「技術・人文知識・国際業務」ビザで飲食店への就労は可能?

外国人材の採用を検討する飲食店の人事担当者の方や、日本で飲食店での就職を希望する外国人の方にとって、「技術・人文知識・国際業務」ビザ(通称:技人国ビザ)で飲食店に就労できるかどうかは重要な関心事でしょう。本記事では、技人国ビザの概要から、飲食店での就労の可否、具体的な業務例、そして他の関連するビザについて解説します。

「技術・人文知識・国際業務」ビザとは?

「技術・人文知識・国際業務」ビザは、海外の「ワーキングビザ」に相当する在留資格です。このビザは、自然科学や人文科学などの専門知識、または外国の文化に関する知識を必要とする業務に従事するために付与されます。人手不足を解消することを目的とした「特定技能」ビザとは性質が異なります。

このビザで許可される業務は、外国人が大学や専門学校で学んだ知識、仕事で培ってきた経験、母国の文化や言語に関する知識と関連性があるものに限られます。
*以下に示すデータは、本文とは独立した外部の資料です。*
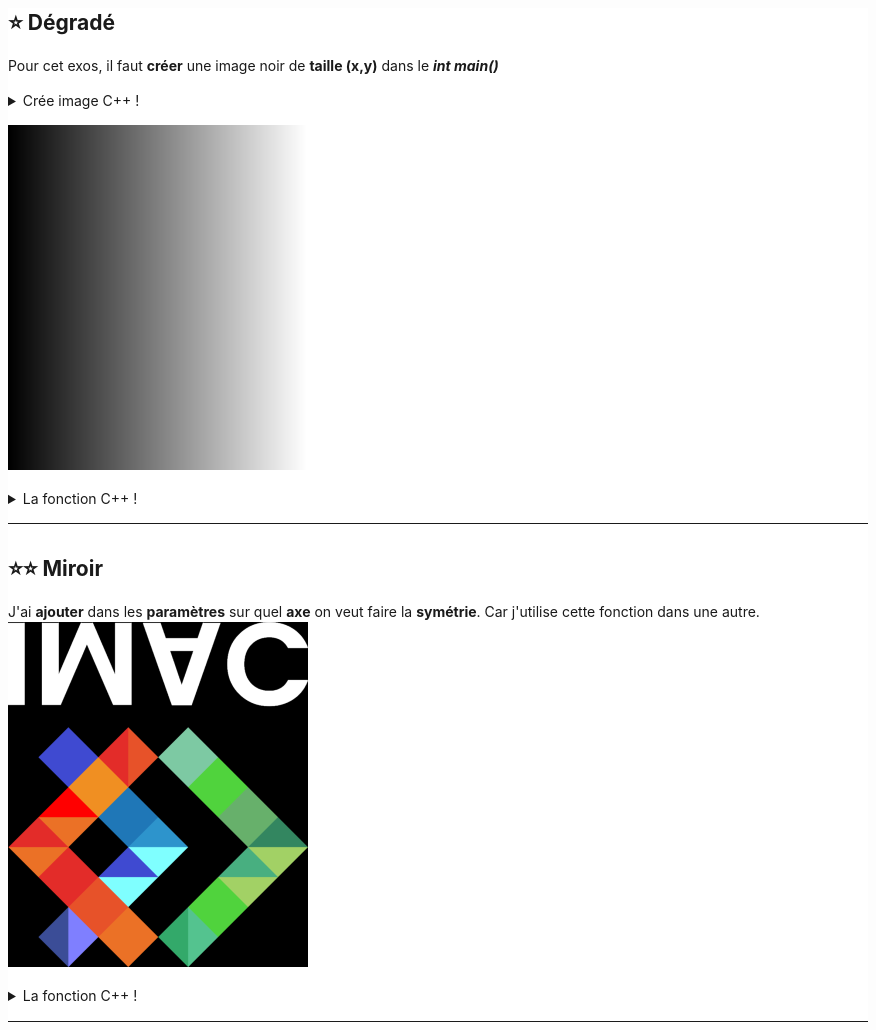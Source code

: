 
## ⭐ Dégradé

Pour cet exos, il faut **créer** une image noir de **taille (x,y)** dans le __*int main()*__

<details><summary>Crée image C++ !</summary></details>

![image](/output/gradient.png)
<details><summary>La fonction C++ !</summary></details>

---

## ⭐⭐ Miroir

J'ai **ajouter** dans les **paramètres** sur quel **axe** on veut faire la **symétrie**. Car j'utilise cette fonction dans une autre.
![image](/output/miror.png)
<details><summary>La fonction C++ !</summary></details>

---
単純作業や、本人の学歴・職歴と関連性のない業務は原則として認められません。

飲食店での「技術・人文知識・国際業務」ビザでの就労

結論から申し上げますと、飲食店のホールスタッフや調理スタッフといった、いわゆる「単純労働」とみなされる業務で「技術・人文知識・国際業務」ビザを取得することは原則として困難です。しかし、飲食店の業務内容によっては、「技術・人文知識・国際業務」ビザでの就労が認められる例外的なケースも存在します。

可能性のある業務例

本社スタッフ・管理業務

◇ 多店舗展開する飲食チェーンの本社で、経営企画、人事、経理、海外事業などを担当する場合
例えば、海外店舗の進出計画立案や、外国人従業員の労務管理など、大学で学んだ経営学や国際関係学の知識を活かす業務が考えられます。

◇ 一定規模以上の店舗数を有する飲食店で、エリアマネージャーやスーパーバイザーとして、複数店舗の運営管理、スタッフ指導、マーケティング戦略などを担当する場合
ただし、この場合、新卒でいきなり管理職に就くのではなく、過去のアルバイト経験や高い日本語能力、学校での優秀な成績などを通して、その能力が十分に証明できる必要があります。

◇ 具体的な例
・日本の大学で経営学を専攻した外国人が、海外に複数の店舗を持つ日本食レストランチェーンの本社で、海外店舗のマーケティング戦略立案や市場調査を行う。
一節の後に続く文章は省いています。